=== DATASET RECORDS ===
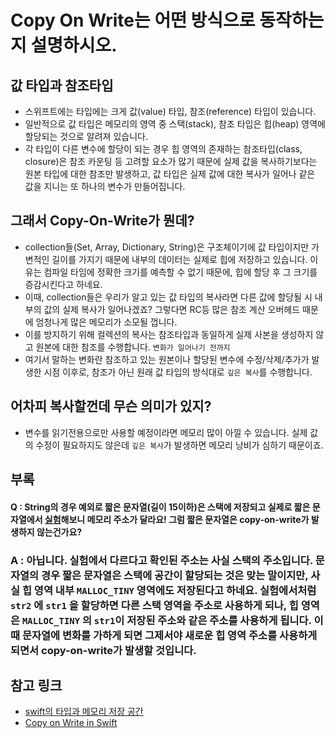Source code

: # Copy On Write는 어떤 방식으로 동작하는지 설명하시오.

## 값 타입과 참조타입
- 스위프트에는 타입에는 크게 값(value) 타입, 참조(reference) 타입이 있습니다.
- 일반적으로 값 타입은 메모리의 영역 중 스택(stack), 참조 타입은 힙(heap) 영역에 할당되는 것으로 알려져 있습니다.
- 각 타입이 다른 변수에 할당이 되는 경우 힙 영역의 존재하는 참조타입(class, closure)은 참조 카운팅 등 고려할 요소가 많기 때문에 실제 값을 복사하기보다는 원본 타입에 대한 참조만 발생하고, 값 타입은 실제 값에 대한 복사가 일어나 같은 값을 지니는 또 하나의 변수가 만들어집니다.

## 그래서 Copy-On-Write가 뭔데?
- collection들(Set, Array, Dictionary, String)은 구조체이기에 값 타입이지만 가변적인 길이를 가지기 때문에 내부의 데이터는 실제로 힙에 저장하고 있습니다. 이유는 컴파일 타임에 정확한 크기를 예측할 수 없기 때문에, 힙에 할당 후  그 크기를 증감시킨다고 하네요.
- 이때, collection들은 우리가 알고 있는 값 타입의 복사라면 다른 값에 할당될 시 내부의 값의 실제 복사가 일어나겠죠? 그렇다면 RC등 많은 참조 계산 오버헤드 때문에 엄청나게 많은 메모리가 소모될 껍니다.
- 이를 방지하기 위해 컬렉션의 복사는 참조타입과 동일하게 실제 사본을 생성하지 않고 원본에 대한 참조를 수행합니다. `변화가 일어나기 전까지`
- 여기서 말하는 변화란 참조하고 있는 원본이나 할당된 변수에 수정/삭제/추가가 발생한 시점 이후로,  참조가 아닌 원래 값 타입의 방식대로 `깊은 복사`를 수행합니다.

## 어차피 복사할껀데 무슨 의미가 있지?
- 변수를 읽기전용으로만 사용할 예정이라면 메모리 많이 아낄 수 있습니다. 실제 값의 수정이 필요하지도 않은데  `깊은 복사`가 발생하면 메모리 낭비가 심하기 때문이죠.

## 부록
#### Q : String의 경우 예외로 짧은 문자열(길이 15이하)은 스택에 저장되고 실제로 짧은 문자열에서  [실험](https://forestjae.tistory.com/30)해보니 메모리 주소가 달라요! 그럼 짧은 문자열은 copy-on-write가 발생하지 않는건가요?

### A : 아닙니다. 실험에서 다르다고 확인된 주소는 사실 스택의 주소입니다. 문자열의 경우 짧은 문자열은 스택에 공간이 할당되는 것은 맞는 말이지만, 사실 힙 영역 내부  `MALLOC_TINY`  영역에도 저장된다고 하네요. 실험에서처럼  `str2`  에  `str1`  을 할당하면 다른 스택 영역을 주소로 사용하게 되나, 힙 영역은  `MALLOC_TINY`  의   `str1`이 저장된 주소와 같은 주소를 사용하게 됩니다. 이때 문자열에 변화를 가하게 되면 그제서야 새로운 힙 영역 주소를 사용하게 되면서 copy-on-write가 발생할 것입니다.

## 참고 링크
- [swift의 타입과 메모리 저장 공간](https://sujinnaljin.medium.com/ios-swift%EC%9D%98-type%EA%B3%BC-%EB%A9%94%EB%AA%A8%EB%A6%AC-%EC%A0%80%EC%9E%A5-%EA%B3%B5%EA%B0%84-25555c69ccff)
- [Copy on Write in Swift](https://medium.com/@nitingeorge_39047/copy-on-write-in-swift-b44949436e4f)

=== EXERCISE ===
Print out all the material word for word but exclude any images.

=== RESPONSE TO THE EXERCISE ===
Source code

: # Copy On Write는 어떤 방식으로 동작하는지 설명하시오.

## 값 타입과 참조타입
- 스위프트에는 타입에는 크게 값(value) 타입, 참조(reference) 타입이 있습니다.
- 일반적으로 값 타입은 메모리의 영역 중 스택(stack), 참조 타입은 힙(heap) 영역에 할당되는 것으로 알려져 있습니다.
- 각 타입이 다른 변수에 할당이 되는 경우 힙 영역의 존재하는 참조타입(class, closure)은 참조 카운팅 등 고려할 요소가 많기 때문에 실제 값을 복사하기보다는 원본 타입에 대한 참조만 발생하고, 값 타입은 실제 값에 대한 복사가 일어나 같은 값을 지니는 또 하나의 변수가 만들어집니다.

## 그래서 Copy-On-Write가 뭔데?
- collection들(Set, Array, Dictionary, String)은 구조체이기에 값 타입이지만 가변적인 길이를 가지기 때문에 내부의 데이터는 실제로 힙에 저장하고 있습니다. 이유는 컴파일 타임에 정확한 크기를 예측할 수 없기 때문에, 힙에 할당 후  그 크기를 증감시킨다고 하네요.
- 이때, collection들은 우리가 알고 있는 값 타입의 복사라면 다른 값에 할당될 시 내부의 값의 실제 복사가 일어나겠죠? 그렇다면 RC등 많은 참조 계산 오버헤드 때문에 엄청나게 많은 메모리가 소모될 껍니다.
- 이를 방지하기 위해 컬렉션의 복사는 참조타입과 동일하게 실제 사본을 생성하지 않고 원본에 대한 참조를 수행합니다. `변화가 일어나기 전까지`
- 여기서 말하는 변화란 참조하고 있는 원본이나 할당된 변수에 수정/삭제/추가가 발생한 시점 이후로,  참조가 아닌 원래 값 타입의 방식대로 `깊은 복사`를 수행합니다.

## 어차피 복사할껀데 무슨 의미가 있지?
- 변수를 읽기전용으로만 사용할 예정이라면 메모리 많이 아낄 수 있습니다. 실제 값의 수정이 필요하지도 않은데  `깊은 복사`가 발생하면 메모리 낭비가 심하기 때문이죠.

## 부록
#### Q : String의 경우 예외로 짧은 문자열(길이 15이하)은 스택에 저장되고 실제로 짧은 문자열에서  [실험](https://forestjae.tistory.com/30)해보니 메모리 주소가 달라요! 그럼 짧은 문자열은 copy-on-write가 발생하지 않는건가요?

### A : 아닙니다. 실험에서 다르다고 확인된 주소는 사실 스택의 주소입니다. 문자열의 경우 짧은 문자열은 스택에 공간이 할당되는 것은 맞는 말이지만, 사실 힙 영역 내부  `MALLOC_TINY`  영역에도 저장된다고 하네요. 실험에서처럼  `str2`  에  `str1`  을 할당하면 다른 스택 영역을 주소로 사용하게 되나, 힙 영역은  `MALLOC_TINY`  의   `str1`이 저장된 주소와 같은 주소를 사용하게 됩니다. 이때 문자열에 변화를 가하게 되면 그제서야 새로운 힙 영역 주소를 사용하게 되면서 copy-on-write가 발생할 것입니다.

## 참고 링크
- [swift의 타입과 메모리 저장 공간](https://sujinnaljin.medium.com/ios-swift%EC%9D%98-type%EA%B3%BC-%EB%A9%94%EB%AA%A8%EB%A6%AC-%EC%A0%80%EC%9E%A5-%EA%B3%B5%EA%B0%84-25555c69ccff)
- [Copy on Write in Swift](https://medium.com/@nitingeorge_39047/copy-on-write-in-swift-b44949436e4f)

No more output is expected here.